Randonnées du bout du monde

En dehors de ses quelques villes, la Laponie demeure une terre sauvage, d'une extraordinaire beauté. Pour reculées qu'elles soient, les agglomérations sâmes sont néanmoins étonnamment modernes. Les villages n'ont pas disparu. Ils ont été reconstruits, après avoir été systématiquement détruits par l'armée allemande en 1944. Il ne reste quasiment aucun bâtiment témoignant du passé. Seuls, quelques hameaux à l'écart des grands axes échapperont à la haine et à la furie d'une armée en déroute. La campagne de reconstruction d'après-guerre achèvera malheureusement de détruire les quelques vestiges architecturaux d'inspiration sâme. Si les centres urbains n'ont bien souvent aucun charme aujourd'hui, ils constituent cependant des points de chute très appréciables sur la route du Grand Nord. Les hôtels et les centres touristiques mettent souvent en avant leur programme d'activités : randonnées sauvages en été, balades à motoneige en hiver, en traîneau à chiens ou en pulka (traîneau tiré par un renne). La motoneige s'est d'ailleurs imposée en Finlande comme un moyen de transport utile et ludique. Emmenez des raquettes avec vous car on progresse difficilement dans 90 cm de neige. Sinon, essayez de vous procurer sur place une trottineige (pas évident toutefois d'en trouver une, même si tout le monde circule avec). Prestations et parcours ne manquent pas. La densité du réseau de pistes, aussi bien dans les montagnes et les forêts que sur les plans d'eau gelés, offre un terrain de jeu inégalable.
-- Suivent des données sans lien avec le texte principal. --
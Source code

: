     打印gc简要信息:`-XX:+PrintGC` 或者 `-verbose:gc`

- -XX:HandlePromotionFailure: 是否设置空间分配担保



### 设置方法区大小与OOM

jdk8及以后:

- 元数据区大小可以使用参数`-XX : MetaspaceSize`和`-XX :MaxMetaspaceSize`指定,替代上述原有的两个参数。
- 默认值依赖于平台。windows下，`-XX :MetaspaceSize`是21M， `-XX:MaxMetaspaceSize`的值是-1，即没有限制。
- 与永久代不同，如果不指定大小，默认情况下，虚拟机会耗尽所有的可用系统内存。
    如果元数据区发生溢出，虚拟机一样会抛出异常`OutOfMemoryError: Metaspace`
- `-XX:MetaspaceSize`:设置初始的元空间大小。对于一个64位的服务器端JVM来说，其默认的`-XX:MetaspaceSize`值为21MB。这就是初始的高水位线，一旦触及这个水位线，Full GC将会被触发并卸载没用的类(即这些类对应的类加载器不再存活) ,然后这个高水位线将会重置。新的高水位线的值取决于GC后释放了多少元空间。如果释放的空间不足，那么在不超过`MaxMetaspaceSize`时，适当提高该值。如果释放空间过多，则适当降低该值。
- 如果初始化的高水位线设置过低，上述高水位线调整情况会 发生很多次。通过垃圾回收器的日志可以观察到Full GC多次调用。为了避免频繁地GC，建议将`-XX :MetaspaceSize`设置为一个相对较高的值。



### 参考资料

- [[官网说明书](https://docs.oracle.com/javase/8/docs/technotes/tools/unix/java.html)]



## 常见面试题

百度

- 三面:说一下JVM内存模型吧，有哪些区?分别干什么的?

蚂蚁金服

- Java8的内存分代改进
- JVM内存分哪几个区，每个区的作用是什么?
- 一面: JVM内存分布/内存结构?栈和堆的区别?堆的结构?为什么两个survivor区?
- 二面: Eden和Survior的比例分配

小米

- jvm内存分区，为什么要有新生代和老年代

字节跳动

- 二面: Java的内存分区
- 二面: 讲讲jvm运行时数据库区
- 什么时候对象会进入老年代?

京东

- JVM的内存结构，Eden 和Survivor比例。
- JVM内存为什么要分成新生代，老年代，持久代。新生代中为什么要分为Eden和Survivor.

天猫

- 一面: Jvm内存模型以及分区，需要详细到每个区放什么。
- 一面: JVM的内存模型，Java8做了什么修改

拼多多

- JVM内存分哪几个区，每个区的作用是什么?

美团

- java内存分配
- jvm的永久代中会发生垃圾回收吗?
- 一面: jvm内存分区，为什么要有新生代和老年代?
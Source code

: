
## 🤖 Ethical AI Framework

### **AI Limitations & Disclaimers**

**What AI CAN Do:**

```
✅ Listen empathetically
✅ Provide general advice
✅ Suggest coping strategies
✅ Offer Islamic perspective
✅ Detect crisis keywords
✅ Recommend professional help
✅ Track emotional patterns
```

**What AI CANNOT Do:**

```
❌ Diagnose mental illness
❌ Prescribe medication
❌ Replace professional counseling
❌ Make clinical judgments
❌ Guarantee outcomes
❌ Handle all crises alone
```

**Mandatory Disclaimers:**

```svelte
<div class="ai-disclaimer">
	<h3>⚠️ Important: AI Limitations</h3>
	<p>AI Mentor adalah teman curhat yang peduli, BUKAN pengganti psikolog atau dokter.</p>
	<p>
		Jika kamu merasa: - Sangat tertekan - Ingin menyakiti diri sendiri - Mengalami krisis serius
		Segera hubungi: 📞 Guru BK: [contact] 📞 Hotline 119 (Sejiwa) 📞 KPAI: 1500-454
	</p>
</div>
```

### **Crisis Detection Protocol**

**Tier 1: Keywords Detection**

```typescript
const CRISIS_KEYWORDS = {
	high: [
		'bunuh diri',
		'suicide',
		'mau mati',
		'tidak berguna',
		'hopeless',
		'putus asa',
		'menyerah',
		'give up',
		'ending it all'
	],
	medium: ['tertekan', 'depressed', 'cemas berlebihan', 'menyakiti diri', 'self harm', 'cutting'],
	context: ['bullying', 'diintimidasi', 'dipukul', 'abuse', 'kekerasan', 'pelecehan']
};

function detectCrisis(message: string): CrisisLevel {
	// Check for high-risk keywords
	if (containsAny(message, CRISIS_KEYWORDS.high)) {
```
Région de rêve pour les pêcheurs expérimentés, la Laponie a développé ses prestations en la matière et facilité l'accès aux sites. Le saumon, la prise souvent la plus recherchée, se trouve dans les rivières de Sima et de Tornio-Muonio... En Laponie du Nord, le lac Inari et la légendaire rivière de Teno demeurent des références. Parallèlement, les étendues septentrionales se prêtent bien à la pêche sportive dans les rapides glacés en été et aux promenades à skis dans les solitudes ouatées de l'hiver. Voyez également les élevages de rennes, une véritable tradition chez les Sâmes. La région compte d'ailleurs beaucoup plus de rennes que d'habitants ! A l'instar des civilisations pastorales, la coopération entre éleveurs est de rigueur. Des familles réunissent ainsi leurs troupeaux mettant en commun les productions.